> EXERCISE PROMPT: The word "range" marks the lines to keep; find each one in the data and copy it.

> PROVIDED INFORMATION:
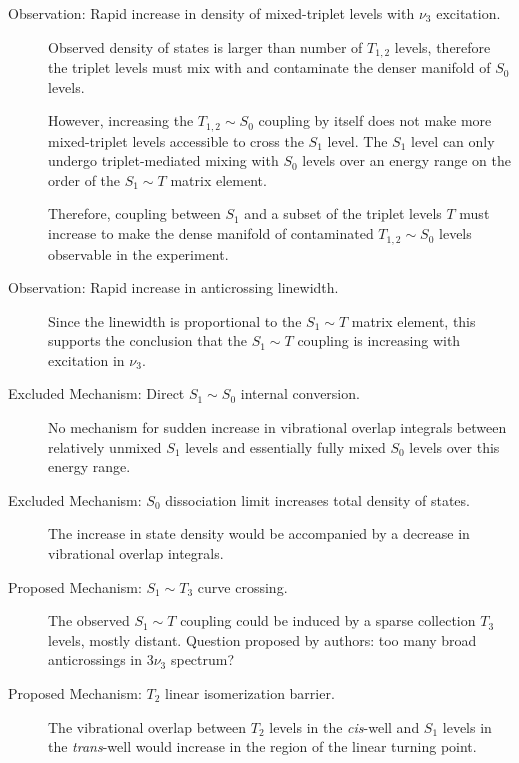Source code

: \documentclass[12pt]{mitthesis}
\begin{document}
\begin{description}
\item[Observation: Rapid increase in density of mixed-triplet levels
  with $\nu_3$ excitation.]  Observed density of states is larger than
  number of $T_{1,2}$ levels, therefore the triplet levels must mix
  with and contaminate the denser manifold of $S_0$ levels.

  However, increasing the $T_{1,2} \sim S_0$ coupling by itself does
  not make more mixed-triplet levels accessible to cross the $S_1$
  level.  The $S_1$ level can only undergo triplet-mediated mixing
  with $S_0$ levels over an energy range on the order of the $S_1 \sim
  T$ matrix element.

  Therefore, coupling between $S_1$ and a subset of the triplet levels
  $T$ must increase to make the dense manifold of contaminated
  $T_{1,2} \sim S_0$ levels observable in the experiment.

\item[Observation: Rapid increase in anticrossing linewidth.]  Since
  the linewidth is proportional to the $S_1 \sim T$ matrix element,
  this supports the conclusion that the $S_1 \sim T$ coupling is
  increasing with excitation in $\nu_3$.

\item[Excluded Mechanism: Direct $S_1 \sim S_0$ internal conversion.]
  No mechanism for sudden increase in vibrational overlap integrals
  between relatively unmixed $S_1$ levels and essentially fully mixed
  $S_0$ levels over this energy range.

\item[Excluded Mechanism: $S_0$ dissociation limit increases total
  density of states.]  The increase in state density would be
  accompanied by a decrease in vibrational overlap integrals.

\item[Proposed Mechanism: $S_1 \sim T_3$ curve crossing.]  The
  observed $S_1 \sim T$ coupling could be induced by a sparse
  collection $T_3$ levels, mostly distant.  Question proposed by
  authors: too many broad anticrossings in $3\nu_3$ spectrum?

\item[Proposed Mechanism: $T_2$ linear isomerization barrier.]  The
  vibrational overlap between $T_2$ levels in the \emph{cis}-well and
  $S_1$ levels in the \emph{trans}-well would increase in the region
  of the linear turning point.
\end{description}
\end{document}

> RESULT BELOW:
  with $S_0$ levels over an energy range on the order of the $S_1 \sim
  $S_0$ levels over this energy range.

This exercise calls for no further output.